On the second to last class, my friend, the one black womxn in the class, had had it. She let the class know, with direct, clear anger about the ways whiteness stood between us and Chauncey Bailey, between us and being good pastors, between us and her, between us and the enfleshed, incarnate world. She made it plain, like any prophet can, indicting the many faces of white supremacy sitting there that day and most of went silent, including me. Turns out she needed me to have her back in that moment. Turns out she needed me to say something to the class. But the truth is: I didn’t know what to say. Literally. So I didn’t. I learned that day that my ignorance wasn’t innocent, that my obliviousness *was* my whiteness.
A week later was the last class; she came back and let us know that her parents had encouraged her throughout her childhood not to trust white people, that even the ones you think are “good” end up betraying you. She confirmed as a result of this class, she now knew why that childhood advice made sense. Something inside of me broke that day, hearing her say that because I knew something I’d done--actually something I’d failed to do--resulted in her lack of trust. And it wasn’t just about me, Emily Joye. It was about us, white people. And I realized Emily Joye was part of that us, white people, in a way I never had.
I lost her as a colleague and friend as a result of my ignorance and silence and participation in an oppressive group that I wasn’t even acknowledging my membership in. It devastated me. I was also devastated by the fact that I’d spent all this time and money in seminary and I still couldn’t materialize theology relevant to Bailey’s life, death and resurrection--and perhaps more concretely, that my racism was keeping me from pastoral solidarity with communities of color.

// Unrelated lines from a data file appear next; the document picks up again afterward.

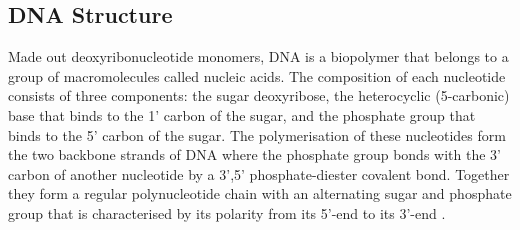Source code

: 
\subsection{DNA Structure}  

Made out deoxyribonucleotide monomers, DNA is a biopolymer that belongs to a group of macromolecules called nucleic acids. The composition of each nucleotide consists of three components: the sugar deoxyribose, the heterocyclic (5-carbonic) base that binds to the 1' carbon of the sugar, and the phosphate group that binds to the 5' carbon of the sugar. The polymerisation of these nucleotides form the two backbone strands of DNA where the phosphate group bonds with the 3' carbon of another nucleotide by a 3',5' phosphate-diester covalent bond. Together they form a regular polynucleotide chain with an alternating sugar and phosphate group that is characterised by its polarity from its 5'-end to its 3'-end \cite{Berg2010,Watson2003}. 

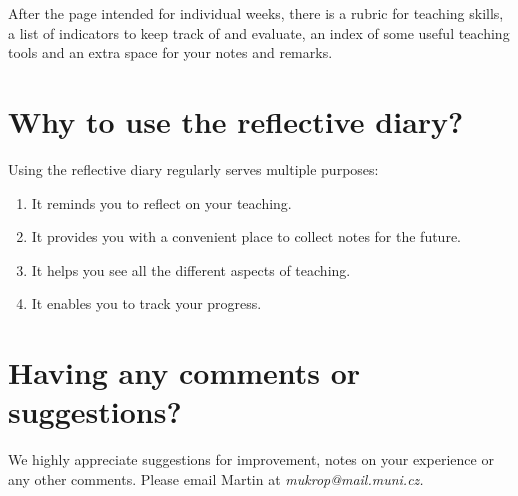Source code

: After the page intended for individual weeks, there is a rubric for teaching skills, a list of indicators to keep track of and evaluate, an index of some useful teaching tools and an extra space for your notes and remarks.

\section*{Why to use the reflective diary?}

Using the reflective diary regularly serves multiple purposes:
\begin{enumerate}[topsep=0pt]
\item It reminds you to reflect on your teaching.
\item It provides you with a convenient place to collect notes for the future.
\item It helps you see all the different aspects of teaching.
\item It enables you to track your progress.
\end{enumerate}

\section*{Having any comments or suggestions?}

We highly appreciate suggestions for improvement, notes on your experience or any other comments. Please email Martin at \textit{mukrop@mail.muni.cz.}
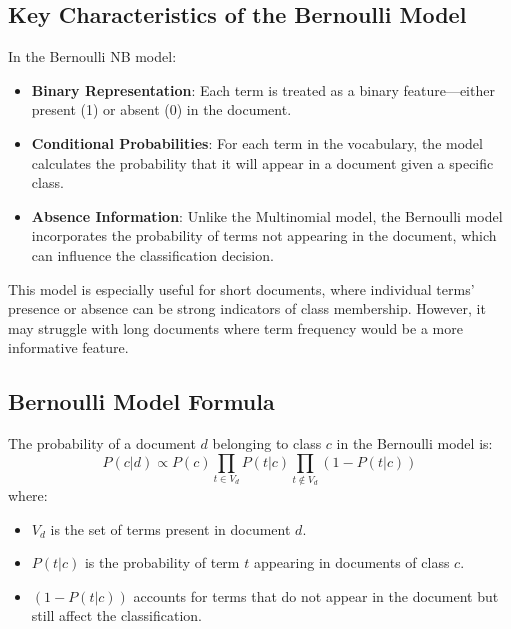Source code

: \documentclass{article}
\begin{document}
\subsection*{Key Characteristics of the Bernoulli Model}
In the Bernoulli NB model:
\begin{itemize}
    \item \textbf{Binary Representation}: Each term is treated as a binary feature—either present (1) or absent (0) in the document.
    \item \textbf{Conditional Probabilities}: For each term in the vocabulary, the model calculates the probability that it will appear in a document given a specific class.
    \item \textbf{Absence Information}: Unlike the Multinomial model, the Bernoulli model incorporates the probability of terms not appearing in the document, which can influence the classification decision.
\end{itemize}

This model is especially useful for short documents, where individual terms’ presence or absence can be strong indicators of class membership. However, it may struggle with long documents where term frequency would be a more informative feature.

\subsection*{Bernoulli Model Formula}
The probability of a document \( d \) belonging to class \( c \) in the Bernoulli model is:
\[
P(c|d) \propto P(c) \prod_{t \in V_d} P(t|c) \prod_{t \notin V_d} (1 - P(t|c))
\]
where:
\begin{itemize}
    \item \( V_d \) is the set of terms present in document \( d \).
    \item \( P(t|c) \) is the probability of term \( t \) appearing in documents of class \( c \).
    \item \( (1 - P(t|c)) \) accounts for terms that do not appear in the document but still affect the classification.
\end{itemize}
\end{document}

So I wanna pause at this point and say that every BIG growth moment in my life has been preceded by a devastating loss of some kind. Losing my friend and losing my sense of goodness kindled the kind of suffering within me that leads to transformation. As they say in 12-step: you gotta hit bottom. And I had. For the next two years, I couldn’t kick a pretty serious depression and sense that things were completely falling apart for me. And they were; in all the right ways. I know now that white people have to lose and lose big in order to wake up, that is lose the world and gain our souls. Or as Jesus says in Matthew 10:39 “Those who find their life will lose it, and those who lose their life for my sake will find it.”
I didn’t create white supremacy but I did inherit it. It’s an intergenerational legacy that I received as a result of the family I was born into, the groups of Europeans that I descend from, and from having low levels of melanin in a society that structures our lives inside of a racialized hierarchy. I believe I can choose to intervene on and interrupt the legacy of racial oppression passed on to me and that this choice will benefit future generations and hopefully the world concretely in my lifetime. This is a choice for absolutely every white person who shares the inheritance of white supremacy. Beverly Daniel Tatum says that white supremacy is a lot like one of those conveyor belts at an airport; it just carries us unless we actively walk against its momentum. So white people listening, I ask, are you actively resisting or just getting carried by a society that unjustly benefits you at the expense of POC?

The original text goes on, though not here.